%%
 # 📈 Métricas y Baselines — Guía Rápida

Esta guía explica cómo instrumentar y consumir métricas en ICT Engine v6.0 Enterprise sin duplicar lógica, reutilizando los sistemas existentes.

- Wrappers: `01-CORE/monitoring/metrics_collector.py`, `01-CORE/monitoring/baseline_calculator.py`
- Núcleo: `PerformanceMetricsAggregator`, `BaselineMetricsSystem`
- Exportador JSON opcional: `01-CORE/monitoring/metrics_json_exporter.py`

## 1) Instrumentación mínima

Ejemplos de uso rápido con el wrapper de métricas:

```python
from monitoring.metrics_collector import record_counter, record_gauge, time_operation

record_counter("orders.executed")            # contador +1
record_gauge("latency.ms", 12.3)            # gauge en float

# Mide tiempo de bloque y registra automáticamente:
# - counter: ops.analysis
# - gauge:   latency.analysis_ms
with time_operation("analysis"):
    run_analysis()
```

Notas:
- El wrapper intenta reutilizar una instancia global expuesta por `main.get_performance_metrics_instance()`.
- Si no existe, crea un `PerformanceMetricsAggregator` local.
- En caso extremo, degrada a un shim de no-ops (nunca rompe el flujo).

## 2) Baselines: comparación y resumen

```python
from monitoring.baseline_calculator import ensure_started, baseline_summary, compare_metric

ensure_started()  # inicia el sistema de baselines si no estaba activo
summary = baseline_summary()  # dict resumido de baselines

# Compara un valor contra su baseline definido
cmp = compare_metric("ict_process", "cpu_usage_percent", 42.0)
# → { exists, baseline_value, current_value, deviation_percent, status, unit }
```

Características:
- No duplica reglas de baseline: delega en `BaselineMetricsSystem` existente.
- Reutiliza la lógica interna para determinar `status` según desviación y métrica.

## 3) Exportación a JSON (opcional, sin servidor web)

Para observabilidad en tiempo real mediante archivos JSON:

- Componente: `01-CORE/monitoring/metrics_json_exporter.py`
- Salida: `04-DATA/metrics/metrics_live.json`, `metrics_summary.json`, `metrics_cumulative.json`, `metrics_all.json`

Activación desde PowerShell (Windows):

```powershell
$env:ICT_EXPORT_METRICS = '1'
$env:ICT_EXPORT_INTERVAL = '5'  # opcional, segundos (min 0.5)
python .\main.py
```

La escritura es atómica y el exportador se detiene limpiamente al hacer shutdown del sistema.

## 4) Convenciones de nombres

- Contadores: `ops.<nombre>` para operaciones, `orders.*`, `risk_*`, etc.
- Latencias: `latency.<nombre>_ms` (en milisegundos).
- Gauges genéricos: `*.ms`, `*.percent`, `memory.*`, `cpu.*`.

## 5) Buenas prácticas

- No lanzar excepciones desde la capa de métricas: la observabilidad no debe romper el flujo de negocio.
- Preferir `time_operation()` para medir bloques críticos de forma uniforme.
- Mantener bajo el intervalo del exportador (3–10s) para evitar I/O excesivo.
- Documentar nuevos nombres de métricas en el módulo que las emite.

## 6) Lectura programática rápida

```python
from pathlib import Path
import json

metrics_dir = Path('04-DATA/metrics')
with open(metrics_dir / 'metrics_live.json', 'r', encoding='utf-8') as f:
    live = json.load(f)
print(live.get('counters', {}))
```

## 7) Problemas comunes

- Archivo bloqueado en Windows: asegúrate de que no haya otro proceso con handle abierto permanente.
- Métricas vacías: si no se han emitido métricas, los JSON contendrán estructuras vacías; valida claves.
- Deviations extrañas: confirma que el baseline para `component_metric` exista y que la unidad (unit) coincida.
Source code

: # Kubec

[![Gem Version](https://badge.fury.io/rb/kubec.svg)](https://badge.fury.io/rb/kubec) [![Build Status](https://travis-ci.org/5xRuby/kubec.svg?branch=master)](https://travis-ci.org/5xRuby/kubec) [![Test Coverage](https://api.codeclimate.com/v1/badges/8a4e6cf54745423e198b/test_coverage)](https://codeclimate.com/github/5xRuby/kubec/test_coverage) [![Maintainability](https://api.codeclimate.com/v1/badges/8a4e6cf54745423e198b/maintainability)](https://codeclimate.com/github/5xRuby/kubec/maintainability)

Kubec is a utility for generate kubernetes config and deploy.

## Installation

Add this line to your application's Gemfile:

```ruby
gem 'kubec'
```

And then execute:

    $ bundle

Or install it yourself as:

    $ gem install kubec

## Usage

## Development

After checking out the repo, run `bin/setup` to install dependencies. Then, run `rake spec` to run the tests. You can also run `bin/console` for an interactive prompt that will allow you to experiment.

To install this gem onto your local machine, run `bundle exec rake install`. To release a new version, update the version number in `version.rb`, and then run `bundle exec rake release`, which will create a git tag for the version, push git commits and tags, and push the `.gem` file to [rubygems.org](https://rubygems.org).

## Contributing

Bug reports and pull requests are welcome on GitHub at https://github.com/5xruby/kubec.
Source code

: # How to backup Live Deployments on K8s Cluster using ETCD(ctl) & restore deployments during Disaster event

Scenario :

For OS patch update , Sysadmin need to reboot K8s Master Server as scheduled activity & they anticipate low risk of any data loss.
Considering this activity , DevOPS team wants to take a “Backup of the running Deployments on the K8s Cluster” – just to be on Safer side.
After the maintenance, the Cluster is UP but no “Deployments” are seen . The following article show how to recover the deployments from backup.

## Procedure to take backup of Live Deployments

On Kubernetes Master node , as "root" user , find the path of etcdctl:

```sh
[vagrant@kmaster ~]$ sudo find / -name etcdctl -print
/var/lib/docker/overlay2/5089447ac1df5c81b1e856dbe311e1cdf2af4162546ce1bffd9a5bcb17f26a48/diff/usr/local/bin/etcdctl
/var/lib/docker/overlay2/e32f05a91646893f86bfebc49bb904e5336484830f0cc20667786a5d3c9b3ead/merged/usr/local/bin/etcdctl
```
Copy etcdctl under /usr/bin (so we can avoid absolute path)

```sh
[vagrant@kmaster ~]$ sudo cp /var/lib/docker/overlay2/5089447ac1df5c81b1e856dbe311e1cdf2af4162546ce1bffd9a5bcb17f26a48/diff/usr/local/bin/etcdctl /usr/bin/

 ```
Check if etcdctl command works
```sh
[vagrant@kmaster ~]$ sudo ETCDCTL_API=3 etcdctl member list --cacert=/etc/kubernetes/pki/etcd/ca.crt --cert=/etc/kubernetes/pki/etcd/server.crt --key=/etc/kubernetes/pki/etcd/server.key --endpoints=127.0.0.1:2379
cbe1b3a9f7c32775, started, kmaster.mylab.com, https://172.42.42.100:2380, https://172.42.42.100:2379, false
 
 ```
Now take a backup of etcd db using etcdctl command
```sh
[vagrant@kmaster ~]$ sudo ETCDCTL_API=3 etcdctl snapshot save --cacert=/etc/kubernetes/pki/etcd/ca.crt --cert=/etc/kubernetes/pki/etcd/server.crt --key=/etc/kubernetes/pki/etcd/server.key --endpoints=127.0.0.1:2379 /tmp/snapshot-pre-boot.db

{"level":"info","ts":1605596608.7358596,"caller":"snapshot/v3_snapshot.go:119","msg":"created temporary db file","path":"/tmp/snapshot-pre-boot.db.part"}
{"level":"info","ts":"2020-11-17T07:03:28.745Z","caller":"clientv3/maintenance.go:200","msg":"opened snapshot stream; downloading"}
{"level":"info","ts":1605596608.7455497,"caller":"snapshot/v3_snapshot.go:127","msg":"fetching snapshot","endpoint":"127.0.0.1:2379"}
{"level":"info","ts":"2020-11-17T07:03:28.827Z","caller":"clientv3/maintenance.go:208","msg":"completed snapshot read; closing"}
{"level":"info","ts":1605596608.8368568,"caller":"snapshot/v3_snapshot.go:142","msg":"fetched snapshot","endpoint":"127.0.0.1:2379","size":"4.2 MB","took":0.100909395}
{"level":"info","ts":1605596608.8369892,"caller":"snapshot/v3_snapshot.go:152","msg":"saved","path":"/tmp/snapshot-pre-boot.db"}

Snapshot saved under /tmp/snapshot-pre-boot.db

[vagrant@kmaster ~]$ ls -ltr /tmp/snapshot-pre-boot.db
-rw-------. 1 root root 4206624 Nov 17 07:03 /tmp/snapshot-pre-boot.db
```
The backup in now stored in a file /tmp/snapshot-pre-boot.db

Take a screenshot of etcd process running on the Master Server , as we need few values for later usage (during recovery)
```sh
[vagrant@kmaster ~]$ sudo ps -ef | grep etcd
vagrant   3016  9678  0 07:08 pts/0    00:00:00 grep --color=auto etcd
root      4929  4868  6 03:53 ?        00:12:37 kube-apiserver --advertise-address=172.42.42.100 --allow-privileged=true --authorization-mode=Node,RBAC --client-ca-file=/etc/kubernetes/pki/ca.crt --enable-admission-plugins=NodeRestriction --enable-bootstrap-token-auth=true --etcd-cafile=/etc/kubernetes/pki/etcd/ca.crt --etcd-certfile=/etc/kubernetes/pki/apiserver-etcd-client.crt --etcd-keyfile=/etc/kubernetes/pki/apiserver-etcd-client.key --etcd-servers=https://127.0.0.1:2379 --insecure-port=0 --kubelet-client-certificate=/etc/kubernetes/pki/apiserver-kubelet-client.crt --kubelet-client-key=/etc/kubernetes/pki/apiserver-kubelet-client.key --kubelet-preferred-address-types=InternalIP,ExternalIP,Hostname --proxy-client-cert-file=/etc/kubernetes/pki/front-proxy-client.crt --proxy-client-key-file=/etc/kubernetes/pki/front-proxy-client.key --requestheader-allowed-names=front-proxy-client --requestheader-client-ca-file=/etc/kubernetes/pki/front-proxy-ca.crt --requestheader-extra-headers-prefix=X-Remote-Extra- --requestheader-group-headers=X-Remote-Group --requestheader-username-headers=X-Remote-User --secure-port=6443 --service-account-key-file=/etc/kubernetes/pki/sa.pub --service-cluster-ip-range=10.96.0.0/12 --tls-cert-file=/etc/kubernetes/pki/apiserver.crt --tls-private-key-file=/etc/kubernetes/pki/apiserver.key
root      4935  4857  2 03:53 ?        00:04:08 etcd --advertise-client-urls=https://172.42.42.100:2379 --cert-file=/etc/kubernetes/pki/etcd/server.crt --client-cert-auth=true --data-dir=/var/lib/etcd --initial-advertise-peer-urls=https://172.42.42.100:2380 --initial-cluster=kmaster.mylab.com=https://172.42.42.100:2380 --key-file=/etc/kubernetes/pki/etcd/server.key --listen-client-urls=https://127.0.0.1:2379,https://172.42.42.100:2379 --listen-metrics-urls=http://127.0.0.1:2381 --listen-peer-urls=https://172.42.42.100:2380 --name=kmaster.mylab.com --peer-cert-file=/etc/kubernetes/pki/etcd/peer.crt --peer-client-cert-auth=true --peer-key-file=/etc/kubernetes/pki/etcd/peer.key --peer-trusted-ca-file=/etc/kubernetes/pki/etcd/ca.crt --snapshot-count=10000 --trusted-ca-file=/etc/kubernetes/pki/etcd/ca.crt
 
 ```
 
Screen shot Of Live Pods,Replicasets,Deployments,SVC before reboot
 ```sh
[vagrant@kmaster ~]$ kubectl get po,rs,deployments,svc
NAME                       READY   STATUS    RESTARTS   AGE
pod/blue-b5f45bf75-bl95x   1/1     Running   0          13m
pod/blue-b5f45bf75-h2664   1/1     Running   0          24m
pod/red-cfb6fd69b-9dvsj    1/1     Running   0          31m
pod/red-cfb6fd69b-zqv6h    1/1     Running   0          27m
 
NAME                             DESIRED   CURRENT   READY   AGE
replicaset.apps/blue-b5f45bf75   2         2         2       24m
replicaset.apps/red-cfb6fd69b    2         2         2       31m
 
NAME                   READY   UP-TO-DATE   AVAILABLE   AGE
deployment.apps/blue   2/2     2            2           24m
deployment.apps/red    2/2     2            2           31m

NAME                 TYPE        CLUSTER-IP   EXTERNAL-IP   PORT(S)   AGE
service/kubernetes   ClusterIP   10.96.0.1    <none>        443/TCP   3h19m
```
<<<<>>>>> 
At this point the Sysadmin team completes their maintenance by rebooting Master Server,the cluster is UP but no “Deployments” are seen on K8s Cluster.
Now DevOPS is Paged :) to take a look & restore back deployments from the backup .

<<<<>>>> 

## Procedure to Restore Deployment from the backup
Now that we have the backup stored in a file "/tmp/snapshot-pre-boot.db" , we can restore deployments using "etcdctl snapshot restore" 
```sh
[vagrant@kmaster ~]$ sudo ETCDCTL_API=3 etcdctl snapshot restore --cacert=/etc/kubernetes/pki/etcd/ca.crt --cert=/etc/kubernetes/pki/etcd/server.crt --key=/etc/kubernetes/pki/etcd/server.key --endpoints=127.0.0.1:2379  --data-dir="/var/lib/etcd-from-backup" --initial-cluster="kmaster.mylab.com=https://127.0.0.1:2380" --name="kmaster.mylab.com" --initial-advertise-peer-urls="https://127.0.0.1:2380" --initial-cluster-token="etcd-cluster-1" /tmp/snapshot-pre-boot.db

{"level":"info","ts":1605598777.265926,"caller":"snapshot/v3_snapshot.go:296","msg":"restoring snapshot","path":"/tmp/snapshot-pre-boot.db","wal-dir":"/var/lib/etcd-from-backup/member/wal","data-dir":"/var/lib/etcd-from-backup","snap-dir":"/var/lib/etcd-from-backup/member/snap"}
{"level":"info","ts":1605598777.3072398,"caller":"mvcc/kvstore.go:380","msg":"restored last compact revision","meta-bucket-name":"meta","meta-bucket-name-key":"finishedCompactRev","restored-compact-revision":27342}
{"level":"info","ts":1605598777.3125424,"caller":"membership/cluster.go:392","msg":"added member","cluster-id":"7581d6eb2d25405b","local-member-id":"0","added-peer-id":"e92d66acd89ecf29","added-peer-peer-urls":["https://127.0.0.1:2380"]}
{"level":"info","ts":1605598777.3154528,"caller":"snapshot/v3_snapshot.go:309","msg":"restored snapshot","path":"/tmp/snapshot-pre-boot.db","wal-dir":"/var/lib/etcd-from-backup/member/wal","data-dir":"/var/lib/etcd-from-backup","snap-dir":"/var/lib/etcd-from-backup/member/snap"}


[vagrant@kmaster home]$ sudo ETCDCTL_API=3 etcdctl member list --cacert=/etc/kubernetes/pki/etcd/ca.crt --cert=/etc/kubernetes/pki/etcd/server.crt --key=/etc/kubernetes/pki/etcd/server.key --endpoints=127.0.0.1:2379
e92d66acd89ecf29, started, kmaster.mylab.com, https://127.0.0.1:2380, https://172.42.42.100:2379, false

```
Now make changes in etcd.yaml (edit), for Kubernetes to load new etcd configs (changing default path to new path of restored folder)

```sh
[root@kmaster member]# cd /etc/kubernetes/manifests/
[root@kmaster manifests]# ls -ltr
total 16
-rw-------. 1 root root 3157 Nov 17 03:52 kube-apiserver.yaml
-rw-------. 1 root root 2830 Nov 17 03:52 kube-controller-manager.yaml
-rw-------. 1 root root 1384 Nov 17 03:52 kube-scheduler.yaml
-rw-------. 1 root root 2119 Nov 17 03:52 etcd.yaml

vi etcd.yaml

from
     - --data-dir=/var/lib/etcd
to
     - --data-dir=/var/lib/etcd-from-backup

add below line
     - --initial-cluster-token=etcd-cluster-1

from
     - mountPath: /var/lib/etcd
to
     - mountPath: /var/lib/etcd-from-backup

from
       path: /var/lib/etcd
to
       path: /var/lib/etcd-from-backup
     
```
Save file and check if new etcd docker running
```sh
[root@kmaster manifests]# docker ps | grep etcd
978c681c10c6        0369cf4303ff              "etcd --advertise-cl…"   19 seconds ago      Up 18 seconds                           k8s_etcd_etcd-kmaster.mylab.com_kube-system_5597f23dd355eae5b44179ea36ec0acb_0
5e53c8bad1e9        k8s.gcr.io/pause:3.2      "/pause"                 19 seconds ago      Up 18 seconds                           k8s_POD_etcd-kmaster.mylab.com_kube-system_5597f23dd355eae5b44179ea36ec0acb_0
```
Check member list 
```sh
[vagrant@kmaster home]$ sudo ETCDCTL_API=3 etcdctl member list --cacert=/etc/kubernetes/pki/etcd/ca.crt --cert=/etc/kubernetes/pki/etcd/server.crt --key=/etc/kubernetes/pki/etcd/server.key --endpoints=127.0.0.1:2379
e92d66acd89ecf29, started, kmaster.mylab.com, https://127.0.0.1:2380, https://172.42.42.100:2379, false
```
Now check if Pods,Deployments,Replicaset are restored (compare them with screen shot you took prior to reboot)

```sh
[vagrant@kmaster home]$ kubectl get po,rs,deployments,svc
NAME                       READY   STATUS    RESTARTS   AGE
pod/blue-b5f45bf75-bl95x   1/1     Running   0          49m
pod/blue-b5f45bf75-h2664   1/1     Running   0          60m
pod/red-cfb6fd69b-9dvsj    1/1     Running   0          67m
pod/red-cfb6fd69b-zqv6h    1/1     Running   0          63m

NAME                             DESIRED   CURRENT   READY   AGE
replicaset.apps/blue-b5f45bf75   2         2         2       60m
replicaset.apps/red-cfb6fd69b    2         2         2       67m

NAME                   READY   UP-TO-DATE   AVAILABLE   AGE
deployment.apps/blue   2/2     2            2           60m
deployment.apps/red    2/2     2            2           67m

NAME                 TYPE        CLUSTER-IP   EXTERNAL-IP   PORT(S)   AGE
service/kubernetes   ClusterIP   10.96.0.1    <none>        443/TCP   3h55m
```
%%
__WORK TO COMPLETE__.
In restating the data, begin at its first line, reproduce each line word for word, and conclude with the line that contains "- El wrapper".

__OUTPUT FOR THIS TASK__.
 # 📈 Métricas y Baselines — Guía Rápida

Esta guía explica cómo instrumentar y consumir métricas en ICT Engine v6.0 Enterprise sin duplicar lógica, reutilizando los sistemas existentes.

- Wrappers: `01-CORE/monitoring/metrics_collector.py`, `01-CORE/monitoring/baseline_calculator.py`
- Núcleo: `PerformanceMetricsAggregator`, `BaselineMetricsSystem`
- Exportador JSON opcional: `01-CORE/monitoring/metrics_json_exporter.py`

## 1) Instrumentación mínima

Ejemplos de uso rápido con el wrapper de métricas:

```python
from monitoring.metrics_collector import record_counter, record_gauge, time_operation

record_counter("orders.executed")            # contador +1
record_gauge("latency.ms", 12.3)            # gauge en float

# Mide tiempo de bloque y registra automáticamente:
# - counter: ops.analysis
# - gauge:   latency.analysis_ms
with time_operation("analysis"):
    run_analysis()
```

Notas:
- El wrapper intenta reutilizar una instancia global expuesta por `main.get_performance_metrics_instance()`.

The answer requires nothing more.